[Date Prev][Date Next][Thread Prev][Thread Next][Date Index][Thread Index]

Re: More comments, and the ANTLR code is too complex



Mark H Weaver:
> In the interest of encouraging implementors, I'd recommend making a
> serious effort to rewrite the grammar to be as conceptually simple and
> clear as possible.

Agree.  As I replied earlier, we definitely want it as conceptually simple
and clear as possible.

Is part of the problem just the really long multiple-branch
construct of it_expr (and maybe some similar cases)?
I wrote it that way because that makes it easier to
hand-translate to a recursive-descent implementation.
But if that's confusing, it'd be trivial to split those up into smaller rules
(where there are more BNF rules, but each one is simpler).

If splitting the rules into more-and-smaller rules would help, that's important to know.

Below are comments on the many specifics.  BTW, I *really* appreciate
the specifics, they make it much easier to *act* on!



> * APOSW, QUASIQUOTEW, UNQUOTEW, and UNQUOTE_SPLICEW are not defined.

They're defined in words above, e.g.:
"a traditional abbreviation followed by space, tab, or end-of-line is represented as
APOSW, QUASIQUOTEW, UNQUOTE_SPLICEW, and UNQUOTEW respectively."

We could define them more formally. The problem is an ANTLR limitation -
I don't think ANTLR supports look-ahead assertions once a rule has started.
If it doesn't, nothing prevents us from using the "ANTLR plus useful goodies" notation
in the SRFI if it makes things clearer.  Then we could write:

WWHITESPACE : SPACE | TAB | '\n' | '\r' ;

APOSW           : {indent_processing()}? => '\'' (?= WWHITESPACE ) ;
QUASIQUOTEW     : {indent_processing()}? => '\`'  (?= WWHITESPACE) ;
...


> * Inconsistent syntax is used within {} in the ANTLR.  In most places
>   standard Scheme syntax is used, but in 'collecting_tail', the syntax
>   is more like C.

As I mentioned in my previous post, that's my fault, sorry.
Basically, my translator... didn't.  We can fix that.  Let me know of any
other places where you noticed a screw-up, and we'll fix it.

BTW, I really appreciate you catching that.  That's what peer review is all about.

> * Why are the action rules in 'n_expr' simply expressions that refer to
>   values such as '$n1', but the action rules of 'collecting_tail' are
>   instead assignment statements that refer to values such as '$more.v'?

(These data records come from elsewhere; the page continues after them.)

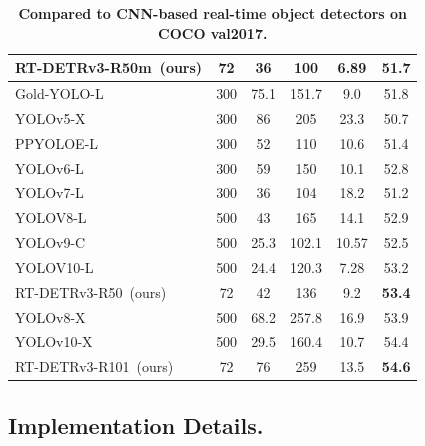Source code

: \documentclass[10pt,twocolumn,letterpaper]{article}
\begin{document}
\begin{table}[t]
\begin{tabular}{l|cccc|c}
\rowcolor[HTML]{ECF4FF} RT-DETRv3-R50m~(ours) & 72        & 36           & 100    & 6.89         & \textbf{51.7} \\ \hline
Gold-YOLO-L~\cite{wang2024gold-yolo}          & 300       & 75.1         & 151.7  & 9.0          & 51.8          \\
YOLOv5-X~\cite{jocher2022yolov5}              & 300       & 86           & 205    & 23.3         & 50.7          \\
PPYOLOE-L~\cite{xu2022ppyoloe}                & 300       & 52           & 110    & 10.6         & 51.4          \\
YOLOv6-L~\cite{li2022yolov6}                  & 300       & 59           & 150    & 10.1         & 52.8          \\
YOLOv7-L                                      & 300       & 36           & 104    & 18.2         & 51.2          \\
YOLOV8-L~\cite{yolov8}                        & 500       & 43           & 165    & 14.1         & 52.9          \\
YOLOv9-C~\cite{wang2024yolov9}                & 500       & 25.3         & 102.1  & 10.57        & 52.5          \\
YOLOV10-L~\cite{wang2024yolov10}              & 500       & 24.4         & 120.3  & 7.28         & 53.2          \\
\rowcolor[HTML]{ECF4FF} RT-DETRv3-R50~(ours)  & 72        & 42           & 136    & 9.2          & \textbf{53.4} \\ \hline
YOLOv8-X~\cite{yolov8}                        & 500       & 68.2         & 257.8  & 16.9         & 53.9          \\
YOLOv10-X~\cite{wang2024yolov10}              & 500       & 29.5         & 160.4  & 10.7         & 54.4          \\
\rowcolor[HTML]{ECF4FF} RT-DETRv3-R101~(ours) & 72        & 76           & 259    & 13.5         & \textbf{54.6} \\ \hline
\end{tabular}
\caption{\textbf{Compared to CNN-based real-time object detectors on COCO val2017.}}
\label{performance based on cnn}
\end{table}

\subsection{Implementation Details.}
\end{document}
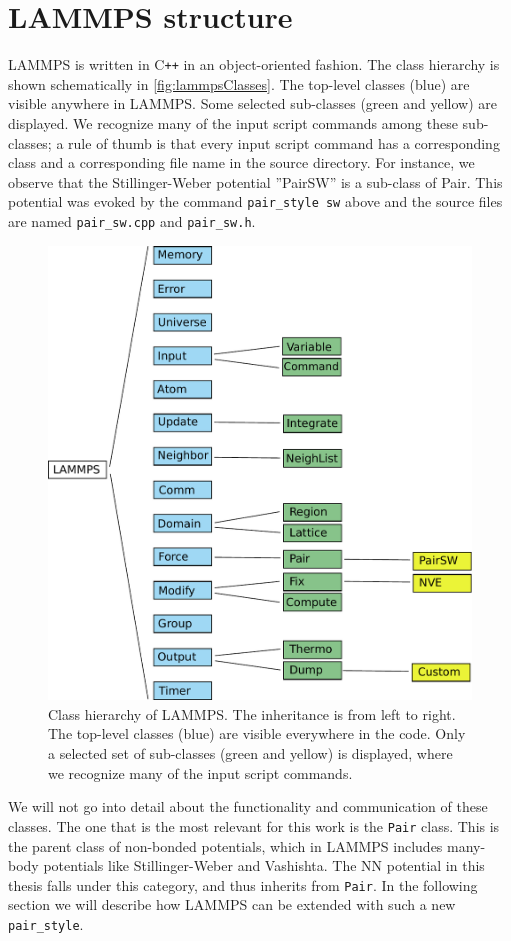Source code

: \documentclass[twoside,english]{uiofysmaster}
\begin{document}
\section{LAMMPS structure}
LAMMPS is written in C\texttt{++} in an object-oriented
fashion. The class hierarchy is shown schematically
in \autoref{fig:lammpsClasses}. 
The top-level classes (blue)
are visible anywhere in LAMMPS.
Some selected sub-classes (green and yellow) are displayed. We recognize many 
of the input script commands among these sub-classes; a rule of thumb is that every input script
command has a corresponding class and a
corresponding file name in the source directory. 
For instance, we observe that the Stillinger-Weber potential ''PairSW'' is a sub-class of Pair.  
This potential was evoked by the command
\texttt{pair\_style sw} above and the source files are named
\texttt{pair\_sw.cpp} and \texttt{pair\_sw.h}. 
\begin{figure}
 \centering
 \includegraphics[width = 0.8\linewidth]{Figures/Implementation/lammpsClasses.pdf}
  \caption{Class hierarchy of LAMMPS. The inheritance is from left to right. 
	   The top-level classes (blue) are visible everywhere in the code. Only a selected set 
	   of sub-classes (green and yellow) is displayed, where we recognize many of the input script
	   commands.}
  \label{fig:lammpsClasses}
\end{figure}

We will not go into detail about the functionality
and communication of these classes. The one
that is the most relevant for this work is the \texttt{Pair} class. 
This is the parent class of non-bonded potentials, which
in LAMMPS includes many-body potentials like Stillinger-Weber and 
Vashishta. The NN potential in this thesis falls 
under this category, and thus inherits from \texttt{Pair}. 
In the following section we will describe how 
LAMMPS can be extended with such a new \texttt{pair\_style}.
\end{document}
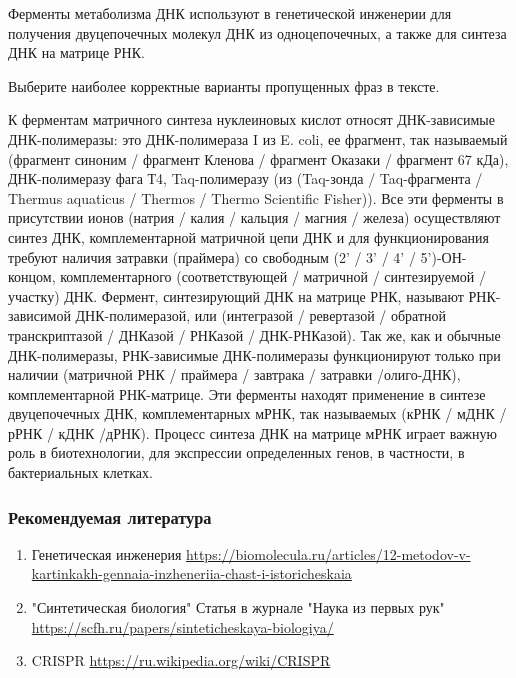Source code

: 
Ферменты метаболизма ДНК используют в генетической инженерии для получения двуцепочечных молекул ДНК из одноцепочечных, а также для синтеза ДНК на матрице РНК.

Выберите наиболее корректные варианты пропущенных фраз в тексте.

К ферментам матричного синтеза нуклеиновых кислот относят ДНК-зависимые ДНК-полимеразы: это ДНК-полимераза I из E. coli, ее фрагмент, так называемый 
(фрагмент синоним / фрагмент Кленова / фрагмент Оказаки / фрагмент 67 кДа), ДНК-полимеразу фага Т4, Taq-полимеразу (из 
(Taq-зонда / Taq-фрагмента / Thermus aquaticus / Thermos / Thermo Scientific Fisher)). Все эти ферменты в присутствии ионов 
(натрия / калия / кальция / магния / железа) осуществляют синтез ДНК, комплементарной матричной цепи ДНК и для функционирования требуют наличия затравки (праймера) со свободным 
(2' / 3' / 4' / 5')-ОН-концом, комплементарного (соответствующей / матричной / синтезируемой / участку) ДНК. Фермент, синтезирующий ДНК на матрице РНК, называют РНК-зависимой ДНК-полимеразой, или 
(интегразой / ревертазой / обратной транскриптазой / ДНКазой / РНКазой / ДНК-РНКазой). Так же, как и обычные ДНК-полимеразы, РНК-зависимые ДНК-полимеразы функционируют только при наличии 
(матричной РНК / праймера / завтрака / затравки /олиго-ДНК), комплементарной РНК-матрице. Эти ферменты находят применение в синтезе двуцепочечных ДНК, комплементарных мРНК, так называемых 
(кРНК / мДНК / рРНК / кДНК /дРНК). Процесс синтеза ДНК на матрице мРНК играет важную роль в биотехнологии, для экспрессии определенных генов, в частности, в бактериальных клетках. 

\subsubsection*{Рекомендуемая литература}

\begin{enumerate}
    \item Генетическая инженерия \url{https://biomolecula.ru/articles/12-metodov-v-kartinkakh-gennaia-inzheneriia-chast-i-istoricheskaia}
    \item "Синтетическая биология" Статья в журнале "Наука из первых рук" \url{https://scfh.ru/papers/sinteticheskaya-biologiya/}
    \item CRISPR \url{https://ru.wikipedia.org/wiki/CRISPR}
\end{enumerate}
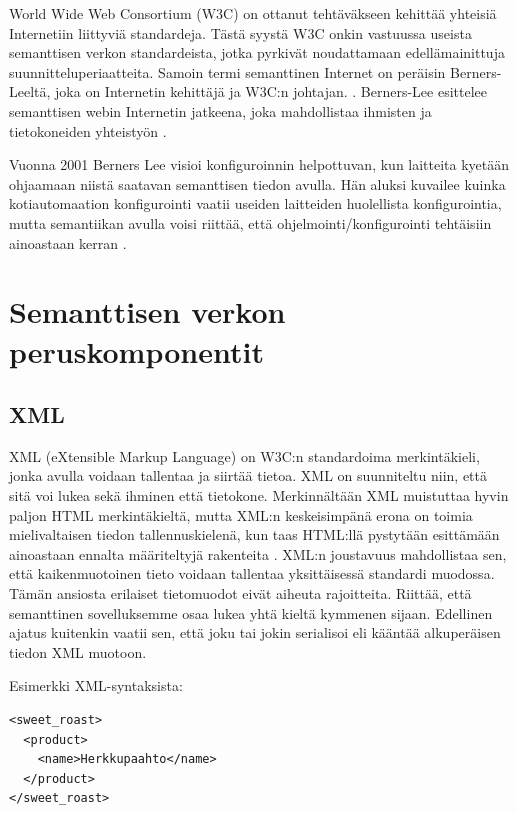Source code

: \documentclass[finnish, 12pt, a4paper, elec, utf8, pdfa, online]{aaltothesis}
\begin{document}
World Wide Web Consortium (W3C) on ottanut tehtäväkseen kehittää yhteisiä Internetiin liittyviä standardeja. Tästä syystä W3C onkin vastuussa useista semanttisen verkon standardeista, jotka pyrkivät noudattamaan edellämainittuja suunnitteluperiaatteita. Samoin termi semanttinen Internet on peräisin Berners-Leeltä, joka on Internetin kehittäjä ja W3C:n johtajan. \cite{W3C}. Berners-Lee esittelee semanttisen webin Internetin jatkeena, joka mahdollistaa ihmisten ja tietokoneiden yhteistyön \cite{Berners_visio}.





Vuonna 2001 Berners Lee visioi konfiguroinnin helpottuvan, kun laitteita kyetään ohjaamaan niistä saatavan semanttisen tiedon avulla. Hän aluksi kuvailee kuinka kotiautomaation konfigurointi vaatii useiden laitteiden huolellista konfigurointia, mutta semantiikan avulla voisi riittää, että ohjelmointi/konfigurointi tehtäisiin ainoastaan kerran \cite{Berners_visio}.







\clearpage
\section{Semanttisen verkon peruskomponentit}

\subsection{XML}
XML (eXtensible Markup Language) on W3C:n standardoima merkintäkieli, jonka avulla voidaan tallentaa ja siirtää tietoa. XML on suunniteltu niin, että sitä voi lukea sekä ihminen että tietokone. Merkinnältään XML muistuttaa hyvin paljon HTML merkintäkieltä, mutta XML:n keskeisimpänä erona on toimia mielivaltaisen tiedon tallennuskielenä, kun taas HTML:llä pystytään esittämään ainoastaan ennalta määriteltyjä rakenteita \cite{IEEE_XML}. XML:n joustavuus mahdollistaa sen, että kaikenmuotoinen tieto voidaan tallentaa yksittäisessä standardi muodossa. Tämän ansiosta erilaiset tietomuodot eivät aiheuta rajoitteita. Riittää, että semanttinen sovelluksemme osaa lukea yhtä kieltä kymmenen sijaan. Edellinen ajatus kuitenkin vaatii sen, että joku tai jokin serialisoi eli kääntää alkuperäisen tiedon XML muotoon.

Esimerkki XML-syntaksista:
\begin{lstlisting}
<sweet_roast>
  <product>
    <name>Herkkupaahto</name>
  </product>
</sweet_roast>
\end{lstlisting}
\end{document}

Same problem, a screwed-up automated translator.

> * Why is there special handling of (FF | VT)+ EOL ?

The FF|VT line is to allow lines with formfeeds or vertical tabs... but only if
they are the ONLY things on the line.  It'd be confusing if they were combined
with other things on a line.

The collecting_tail and it_expr rules, are separate because they are ended
differently (it_expr is ended by a blank line, while collecting_tail is ended with "*>").
Since FF|VT lines are handled the same way, the rule shows up both places.

> * What does 'isperiodp' do exactly?  What if the datum really is "." or
>   the symbol whose name is a single period? (written #{.}# in Guile).

Handling "." is always a challenge, sounds like we need to define
isperiodp more carefully.  "isperiodp" is only true when you have EXACTLY a
period character, not preceded by another characters and not followed by
additional symbol characters.  Thus, isperiodp would return FALSE for |.| or #{.}.

The goal is to ensure that:
aa1
! bb
! .
! cc
=> (aa1 bb . cc), an improper list.

While this is also true.
aa2
! bb
! |.|
! cc
=> (aa2 bb |.| cc), a proper list.


> * The non-terminals 'body' and 'it_expr' use the symbol 'same' even
>   though the text implies that no extra symbol is generated by the
>   preprocessing step in that case.  Where does 'same' come from?

The paragraph beginning "Indentation is not directly represented
in the following syntax definition.".  But I think you're right, it's not well-defined.

In the FULL ANTLR grammar it's defined as:
same  : ;  // Emphasizes where neither indent nor dedent has occurred

Transitions from one line to the next, with the same indentation,
don't actually generate a token.  I added the "same" non-token
as a comment to make it clear that's what is happening.
This also makes it easy to implement in a recursive descent parser.

> And here are some comments about the tutorial:
> 
> * "Schemeâs datum comments (#;datum) comment out the next neoteric
>   expression, not the next sweet expression (and please donât follow the
>   semicolon with whitespace)."
> 
>    I often put "#;" on the preceeding line, which you're now asking me
>    not to do.  What is the purpose of this request?  Also, "#;" becomes
>    much less useful if it cannot comment out an entire sweet expression.
>    Perhaps "#;" should have a similar rule as the traditional
>    abbreviations: if it is followed by whitespace, then the following
>    /sweet expression/ is ignored, otherwise the following /neoteric
>    expression/ is ignored.  What do you think?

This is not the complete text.